What clip skip setting does Pony V6 XL need in ComfyUI? +
Set CLIPSetLastLayer to stop_at_clip_layer = -2. This is mandatory - the model was fine-tuned at clip skip 2 and produces plastic, muddy output without it.
Where do I download Pony Diffusion V6 XL? +
Civitai model page at civitai.com/models/257749. Download the 'V6 (start with this one)' version - it's 6.46 GB in fp16 safetensors format. Verify file hashes if you mirror from third-party sources.
Does Pony V6 XL need a separate VAE file? +
It has a baked VAE, but loading sdxl_vae.safetensors (335 MB) explicitly through a VAELoader node gives cleaner color reproduction - especially skin tones. Worth the extra node.

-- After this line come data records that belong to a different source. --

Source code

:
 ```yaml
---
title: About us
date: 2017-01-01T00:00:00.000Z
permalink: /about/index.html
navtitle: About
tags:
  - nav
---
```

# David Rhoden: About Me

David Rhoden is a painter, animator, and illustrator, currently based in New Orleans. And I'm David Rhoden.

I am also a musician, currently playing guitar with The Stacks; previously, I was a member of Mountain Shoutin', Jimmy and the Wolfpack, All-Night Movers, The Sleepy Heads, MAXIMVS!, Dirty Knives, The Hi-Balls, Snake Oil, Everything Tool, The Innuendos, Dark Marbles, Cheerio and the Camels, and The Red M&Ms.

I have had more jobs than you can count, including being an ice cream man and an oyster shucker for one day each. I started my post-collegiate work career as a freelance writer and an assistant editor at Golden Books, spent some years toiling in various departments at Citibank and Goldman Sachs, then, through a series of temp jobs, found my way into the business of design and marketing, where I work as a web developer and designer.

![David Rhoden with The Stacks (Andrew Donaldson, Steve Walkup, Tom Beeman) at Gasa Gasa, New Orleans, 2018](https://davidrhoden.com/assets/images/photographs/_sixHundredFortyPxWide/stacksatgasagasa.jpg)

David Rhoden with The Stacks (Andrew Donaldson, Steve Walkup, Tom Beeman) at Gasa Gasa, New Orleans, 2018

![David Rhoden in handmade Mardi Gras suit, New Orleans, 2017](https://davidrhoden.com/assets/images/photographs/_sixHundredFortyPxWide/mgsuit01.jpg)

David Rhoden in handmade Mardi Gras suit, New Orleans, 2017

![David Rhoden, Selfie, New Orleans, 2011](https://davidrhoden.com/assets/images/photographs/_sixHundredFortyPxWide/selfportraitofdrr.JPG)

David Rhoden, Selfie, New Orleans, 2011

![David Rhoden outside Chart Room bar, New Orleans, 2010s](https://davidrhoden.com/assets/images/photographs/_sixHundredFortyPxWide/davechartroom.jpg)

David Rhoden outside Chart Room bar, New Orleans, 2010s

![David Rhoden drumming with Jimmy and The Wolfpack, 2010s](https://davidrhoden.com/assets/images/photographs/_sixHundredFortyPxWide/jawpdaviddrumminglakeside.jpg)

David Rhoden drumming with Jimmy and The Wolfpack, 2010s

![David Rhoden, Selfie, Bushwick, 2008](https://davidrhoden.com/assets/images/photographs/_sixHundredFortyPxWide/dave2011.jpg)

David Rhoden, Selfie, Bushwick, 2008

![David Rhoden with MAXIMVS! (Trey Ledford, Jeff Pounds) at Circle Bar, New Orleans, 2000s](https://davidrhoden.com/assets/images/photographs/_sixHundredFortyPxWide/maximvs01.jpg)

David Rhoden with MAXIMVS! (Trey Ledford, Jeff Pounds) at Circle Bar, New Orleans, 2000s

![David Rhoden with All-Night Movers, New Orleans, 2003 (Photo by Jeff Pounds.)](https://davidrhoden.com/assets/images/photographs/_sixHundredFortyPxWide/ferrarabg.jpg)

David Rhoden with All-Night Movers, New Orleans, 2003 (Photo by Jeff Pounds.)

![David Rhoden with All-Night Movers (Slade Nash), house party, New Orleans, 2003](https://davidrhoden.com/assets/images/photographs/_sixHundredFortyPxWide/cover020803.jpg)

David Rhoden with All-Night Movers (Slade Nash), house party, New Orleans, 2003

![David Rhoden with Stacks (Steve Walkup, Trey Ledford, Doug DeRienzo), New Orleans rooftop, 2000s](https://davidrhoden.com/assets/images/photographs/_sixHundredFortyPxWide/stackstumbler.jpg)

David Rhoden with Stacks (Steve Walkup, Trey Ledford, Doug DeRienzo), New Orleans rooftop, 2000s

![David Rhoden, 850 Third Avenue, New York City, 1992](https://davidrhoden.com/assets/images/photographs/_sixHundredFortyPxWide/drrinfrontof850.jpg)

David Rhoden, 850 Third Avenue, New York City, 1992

How much VRAM does Pony V6 XL need? +
8 GB runs 1024x1024 in ComfyUI without tiling. 6 GB cards work with --lowvram but generations take 2-3x longer. Adding detailers and upscalers increases requirements - preview small, then commit.
What are score tags and do I have to use them? +
Score tags (score_9, score_8_up, score_7_up) are aesthetic quality priors from training data. They're not required, but outputs without them are noticeably lower quality. Start with the top 3 at the beginning of your positive prompt.
Can I use SD 1.5 LoRAs with Pony V6 XL? +
No. Pony is SDXL-class - it needs SDXL or Pony-specific LoRAs. SD 1.5 LoRAs will error or produce garbage. Check the LoRA's base model tag on Civitai before downloading.